Under New Hampshire law, all parents must support their children.  In most cases, the parent who is responsible for the child’s primary residence is the parent to receive child support from the other.

Topic menu navigation

Who must pay child support?
What is the Division of Child Support Services?
Paternity and child support.
How do I ask for child support?
How do I notify the other party?
What about filing fees?
What forms must I file?
Medical support
Can a support order differ from the guidelines?
Contested hearing
Can a child support order be changed?
Enforcing an order
What can I do if child support is not paid?
Just one piece of the process.

Who must pay child support?

A parent must financially support his or her children, even if:

  • the parent and child live in different households, or,
  • the parents were not married to each other when the child was born, or,
  • either parent remarries, or,
  • the parent who provides the child’s primary residence is employed or receives public assistance, or,
  • the parent who provides the child’s primary residence refuses to allow visitation, or,
  • the parent who does not provide the child’s primary residence lives or works in another state.

Children are entitled to support until they reach age 18, or end their high school education, whichever happens later, or support may extend through their college education.

What is the Division of Child Support Services (DCSS)?

The New Hampshire Division of Child Support Services ("DCSS") is a state agency which provides help in:

  • locating absent parents,
  • establishing paternity,
  • establishing support orders,
  • enforcing support orders and collecting support from the parent.

Child support services are available to any parent or guardian with whom the child lives, even when the other parent lives in another state. To reach DCSS Client Services, call 1-800-852-3345 Extension 4745 or 603-271-4427 or visit the DHHS Division of Child Support Services website.

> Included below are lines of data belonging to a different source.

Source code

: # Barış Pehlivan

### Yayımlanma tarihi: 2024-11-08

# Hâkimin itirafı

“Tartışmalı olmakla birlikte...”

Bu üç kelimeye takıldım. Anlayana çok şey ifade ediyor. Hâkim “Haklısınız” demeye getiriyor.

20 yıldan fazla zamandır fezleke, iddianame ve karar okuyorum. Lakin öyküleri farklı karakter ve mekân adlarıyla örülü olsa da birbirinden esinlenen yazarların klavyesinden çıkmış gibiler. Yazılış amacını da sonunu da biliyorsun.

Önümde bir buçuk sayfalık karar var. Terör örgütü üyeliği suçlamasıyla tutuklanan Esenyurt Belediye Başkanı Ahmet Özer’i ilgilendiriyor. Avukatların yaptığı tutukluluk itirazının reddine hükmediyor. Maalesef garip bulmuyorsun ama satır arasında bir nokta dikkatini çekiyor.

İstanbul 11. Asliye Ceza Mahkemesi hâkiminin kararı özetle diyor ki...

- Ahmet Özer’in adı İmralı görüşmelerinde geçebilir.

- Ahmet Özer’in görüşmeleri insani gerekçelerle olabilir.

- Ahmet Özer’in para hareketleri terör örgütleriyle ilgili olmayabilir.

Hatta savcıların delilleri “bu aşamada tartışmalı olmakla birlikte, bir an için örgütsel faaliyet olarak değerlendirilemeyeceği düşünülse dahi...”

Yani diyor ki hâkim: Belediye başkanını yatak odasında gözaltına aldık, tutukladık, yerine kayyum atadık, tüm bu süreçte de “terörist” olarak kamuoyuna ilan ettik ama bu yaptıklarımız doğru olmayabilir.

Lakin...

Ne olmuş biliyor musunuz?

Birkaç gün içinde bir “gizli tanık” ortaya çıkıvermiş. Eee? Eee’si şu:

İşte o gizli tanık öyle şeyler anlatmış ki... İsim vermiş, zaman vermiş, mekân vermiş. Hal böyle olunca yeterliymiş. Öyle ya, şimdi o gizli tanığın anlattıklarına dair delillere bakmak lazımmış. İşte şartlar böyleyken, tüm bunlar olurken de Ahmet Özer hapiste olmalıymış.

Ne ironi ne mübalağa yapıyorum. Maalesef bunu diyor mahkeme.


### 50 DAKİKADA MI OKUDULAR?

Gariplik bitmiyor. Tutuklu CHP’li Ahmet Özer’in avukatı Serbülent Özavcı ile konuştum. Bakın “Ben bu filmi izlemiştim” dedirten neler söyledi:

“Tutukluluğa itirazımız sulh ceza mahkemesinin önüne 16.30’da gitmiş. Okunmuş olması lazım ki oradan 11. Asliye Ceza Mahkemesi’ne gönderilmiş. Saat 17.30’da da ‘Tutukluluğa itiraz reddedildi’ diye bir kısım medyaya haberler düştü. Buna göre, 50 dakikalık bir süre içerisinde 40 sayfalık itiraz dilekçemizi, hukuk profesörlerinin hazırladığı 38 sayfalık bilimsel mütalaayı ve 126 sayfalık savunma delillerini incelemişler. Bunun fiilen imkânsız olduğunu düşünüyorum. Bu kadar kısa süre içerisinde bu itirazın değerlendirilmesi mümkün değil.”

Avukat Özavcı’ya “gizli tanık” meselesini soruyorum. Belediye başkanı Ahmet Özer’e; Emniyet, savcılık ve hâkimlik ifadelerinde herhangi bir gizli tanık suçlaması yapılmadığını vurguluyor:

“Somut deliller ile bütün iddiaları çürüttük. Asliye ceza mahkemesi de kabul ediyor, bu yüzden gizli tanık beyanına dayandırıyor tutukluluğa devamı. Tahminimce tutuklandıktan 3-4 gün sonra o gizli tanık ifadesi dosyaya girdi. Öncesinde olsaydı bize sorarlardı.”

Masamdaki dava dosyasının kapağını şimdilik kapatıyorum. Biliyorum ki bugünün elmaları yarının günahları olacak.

Receiving public assistance

If you are receiving public assistance, child support services are automatically provided. If you receive Temporary Aid to Needy Families (TANF), your right to child support is transferred (assigned) to the State (up to the amount of assistance you receive).

Not receiving public assistance

If you are not receiving public assistance, you must file an application if you want DCSS services.  Applications for services are available at the nearest Health and Human Services district office, or by calling Client Services at 1-800-852-3345 Ext. 4745 or 603-271-4427.

You do not have to wait for DCSS to act in order to request child support. You may request child support on your own (pro se), or with the help of an attorney.

Paternity and child support.

Paternity must be established before a father can be required to pay child support. The law now allows you to file a paternity action up to the child’s 18th birthday. Contact DCSS for help in establishing paternity. You may also call LARC to request more information.

How do I ask for child support?

To ask a court to order child support, you start the process by filing a Petition for Parental Rights and Responsibilities, or include the request in a Petition for Divorce. See our page on filing a Petition for Parental Rights & Responsibilities.

What is a petition?

A petition is the paper that tells the court the facts of the case, begins the case against the other party, and asks for court orders. You can get a blank petition form from the court.

You must file the petition with the Superior Court or Family Division in the county where either parent or the child lives. If you are unsure where to file, check the court's website that lists courts by county and town, or call the Court at (603) 271-6418.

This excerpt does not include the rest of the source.